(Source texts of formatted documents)
┄┄┄┄┄┄
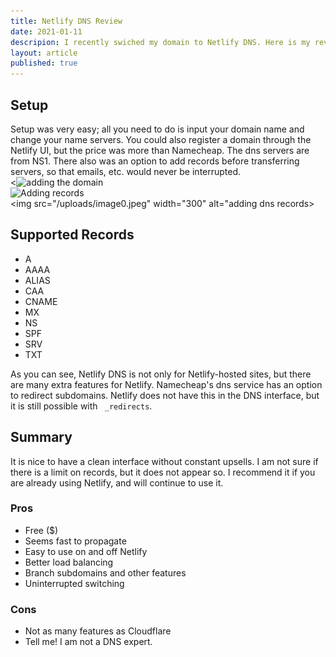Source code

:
 ```yaml
---
title: Netlify DNS Review
date: 2021-01-11
descripion: I recently swiched my domain to Netlify DNS. Here is my review.
layout: article
published: true
---
```

## Setup
Setup was very easy; all you need to do is input your domain name and change your name servers. You could also register a domain through the Netlify UI, but the price was more than Namecheap. The dns servers are from NS1. There also was an option to add records before transferring servers, so that emails, etc. would never be interrupted. <br>
<<img src="/uploads/img4.jpeg" width="300" alt="adding the domain"><br><img src="/uploads/image2.jpg" width="300" alt="Adding records"><br><img src="/uploads/image0.jpeg" width="300" alt="adding dns records><br>

## Supported Records
- A
- AAAA
- ALIAS
- CAA
- CNAME
- MX
- NS
- SPF
- SRV
- TXT


As you can see, Netlify DNS is not only for Netlify-hosted sites, but there are many extra features for Netlify.
Namecheap's dns service has an option to redirect subdomains. Netlify does not have this in the DNS interface, but it is still possible with ` _redirects`.
## Summary
It is nice to have a clean interface without constant upsells. I am not sure if there is a limit on records, but it does not appear so. I recommend it if you are already using Netlify, and will continue to use it.

### Pros
- Free ($)
- Seems fast to propagate
- Easy to use on and off Netlify
- Better load balancing
- Branch subdomains and other features
- Uninterrupted switching
### Cons 
- Not as many features as Cloudflare
- Tell me! I am not a DNS expert.

 
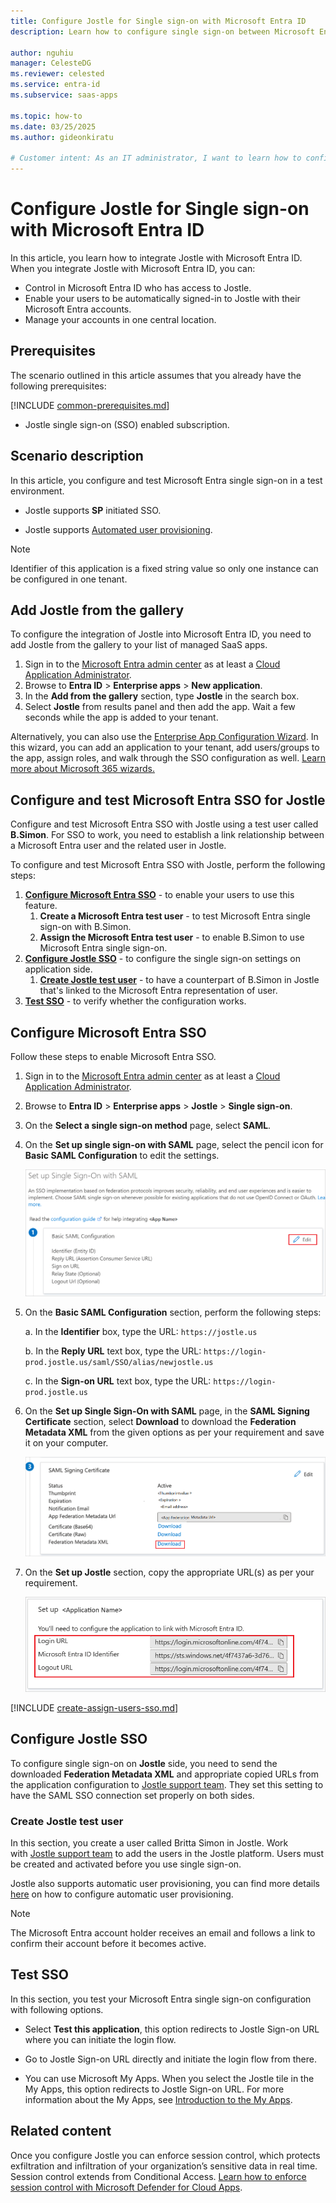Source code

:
 ```yaml
---
title: Configure Jostle for Single sign-on with Microsoft Entra ID
description: Learn how to configure single sign-on between Microsoft Entra ID and Jostle.

author: nguhiu
manager: CelesteDG
ms.reviewer: celested
ms.service: entra-id
ms.subservice: saas-apps

ms.topic: how-to
ms.date: 03/25/2025
ms.author: gideonkiratu

# Customer intent: As an IT administrator, I want to learn how to configure single sign-on between Microsoft Entra ID and Jostle so that I can control who has access to Jostle, enable automatic sign-in with Microsoft Entra accounts, and manage my accounts in one central location.
---
```

# Configure Jostle for Single sign-on with Microsoft Entra ID

In this article,  you learn how to integrate Jostle with Microsoft Entra ID. When you integrate Jostle with Microsoft Entra ID, you can:

* Control in Microsoft Entra ID who has access to Jostle.
* Enable your users to be automatically signed-in to Jostle with their Microsoft Entra accounts.
* Manage your accounts in one central location.

## Prerequisites
The scenario outlined in this article assumes that you already have the following prerequisites:

[!INCLUDE [common-prerequisites.md](~/identity/saas-apps/includes/common-prerequisites.md)]
* Jostle single sign-on (SSO) enabled subscription.

## Scenario description

In this article,  you configure and test Microsoft Entra single sign-on in a test environment.

* Jostle supports **SP** initiated SSO.

* Jostle supports [Automated user provisioning](jostle-provisioning-tutorial.md).

> [!NOTE]
> Identifier of this application is a fixed string value so only one instance can be configured in one tenant.

## Add Jostle from the gallery

To configure the integration of Jostle into Microsoft Entra ID, you need to add Jostle from the gallery to your list of managed SaaS apps.

1. Sign in to the [Microsoft Entra admin center](https://entra.microsoft.com) as at least a [Cloud Application Administrator](~/identity/role-based-access-control/permissions-reference.md#cloud-application-administrator).
1. Browse to **Entra ID** > **Enterprise apps** > **New application**.
1. In the **Add from the gallery** section, type **Jostle** in the search box.
1. Select **Jostle** from results panel and then add the app. Wait a few seconds while the app is added to your tenant.

 Alternatively, you can also use the [Enterprise App Configuration Wizard](https://portal.office.com/AdminPortal/home?Q=Docs#/azureadappintegration). In this wizard, you can add an application to your tenant, add users/groups to the app, assign roles, and walk through the SSO configuration as well. [Learn more about Microsoft 365 wizards.](/microsoft-365/admin/misc/azure-ad-setup-guides)

<a name='configure-and-test-azure-ad-sso-for-jostle'></a>

## Configure and test Microsoft Entra SSO for Jostle

Configure and test Microsoft Entra SSO with Jostle using a test user called **B.Simon**. For SSO to work, you need to establish a link relationship between a Microsoft Entra user and the related user in Jostle.

To configure and test Microsoft Entra SSO with Jostle, perform the following steps:

1. **[Configure Microsoft Entra SSO](#configure-azure-ad-sso)** - to enable your users to use this feature.
    1. **Create a Microsoft Entra test user** - to test Microsoft Entra single sign-on with B.Simon.
    1. **Assign the Microsoft Entra test user** - to enable B.Simon to use Microsoft Entra single sign-on.
1. **[Configure Jostle SSO](#configure-jostle-sso)** - to configure the single sign-on settings on application side.
    1. **[Create Jostle test user](#create-jostle-test-user)** - to have a counterpart of B.Simon in Jostle that's linked to the Microsoft Entra representation of user.
1. **[Test SSO](#test-sso)** - to verify whether the configuration works.

<a name='configure-azure-ad-sso'></a>

## Configure Microsoft Entra SSO

Follow these steps to enable Microsoft Entra SSO.

1. Sign in to the [Microsoft Entra admin center](https://entra.microsoft.com) as at least a [Cloud Application Administrator](~/identity/role-based-access-control/permissions-reference.md#cloud-application-administrator).
1. Browse to **Entra ID** > **Enterprise apps** > **Jostle** > **Single sign-on**.
1. On the **Select a single sign-on method** page, select **SAML**.
1. On the **Set up single sign-on with SAML** page, select the pencil icon for **Basic SAML Configuration** to edit the settings.

   ![Edit Basic SAML Configuration](common/edit-urls.png)

1. On the **Basic SAML Configuration** section, perform the following steps:

    a. In the **Identifier** box, type the URL:
    `https://jostle.us`

    b. In the **Reply URL** text box, type the URL:
    `https://login-prod.jostle.us/saml/SSO/alias/newjostle.us`

    c. In the **Sign-on URL** text box, type the URL:
    `https://login-prod.jostle.us`

1. On the **Set up Single Sign-On with SAML** page, in the **SAML Signing Certificate** section, select **Download** to download the **Federation Metadata XML** from the given options as per your requirement and save it on your computer.

	![The Certificate download link](common/metadataxml.png)

6. On the **Set up Jostle** section, copy the appropriate URL(s) as per your requirement.

	![Copy configuration URLs](common/copy-configuration-urls.png)

<a name='create-an-azure-ad-test-user'></a>

[!INCLUDE [create-assign-users-sso.md](~/identity/saas-apps/includes/create-assign-users-sso.md)]

## Configure Jostle SSO

To configure single sign-on on **Jostle** side, you need to send the downloaded **Federation  Metadata XML** and appropriate copied URLs from the application configuration to [Jostle support team](mailto:support@jostle.me). They set this setting to have the SAML SSO connection set properly on both sides.

### Create Jostle test user

In this section, you create a user called Britta Simon in Jostle. Work with [Jostle support team](mailto:support@jostle.me) to add the users in the Jostle platform. Users must be created and activated before you use single sign-on.

Jostle also supports automatic user provisioning, you can find more details [here](./jostle-provisioning-tutorial.md) on how to configure automatic user provisioning.

> [!NOTE]
> The Microsoft Entra account holder receives an email and follows a link to confirm their account before it becomes active.

## Test SSO

In this section, you test your Microsoft Entra single sign-on configuration with following options. 

* Select **Test this application**, this option redirects to Jostle Sign-on URL where you can initiate the login flow. 

* Go to Jostle Sign-on URL directly and initiate the login flow from there.

* You can use Microsoft My Apps. When you select the Jostle tile in the My Apps, this option redirects to Jostle Sign-on URL. For more information about the My Apps, see [Introduction to the My Apps](https://support.microsoft.com/account-billing/sign-in-and-start-apps-from-the-my-apps-portal-2f3b1bae-0e5a-4a86-a33e-876fbd2a4510).

## Related content

Once you configure Jostle you can enforce session control, which protects exfiltration and infiltration of your organization’s sensitive data in real time. Session control extends from Conditional Access. [Learn how to enforce session control with Microsoft Defender for Cloud Apps](/cloud-app-security/proxy-deployment-aad).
┄┄┄┄┄┄
Task to complete: Starting with the line with "in one tenant." above and going on through the line with "1. Select **Jostle**", transcribe every line exactly, both ends included, and add nothing.

Response to the exercise:
> Identifier of this application is a fixed string value so only one instance can be configured in one tenant.

## Add Jostle from the gallery

To configure the integration of Jostle into Microsoft Entra ID, you need to add Jostle from the gallery to your list of managed SaaS apps.

1. Sign in to the [Microsoft Entra admin center](https://entra.microsoft.com) as at least a [Cloud Application Administrator](~/identity/role-based-access-control/permissions-reference.md#cloud-application-administrator).
1. Browse to **Entra ID** > **Enterprise apps** > **New application**.
1. In the **Add from the gallery** section, type **Jostle** in the search box.
1. Select **Jostle** from results panel and then add the app. Wait a few seconds while the app is added to your tenant.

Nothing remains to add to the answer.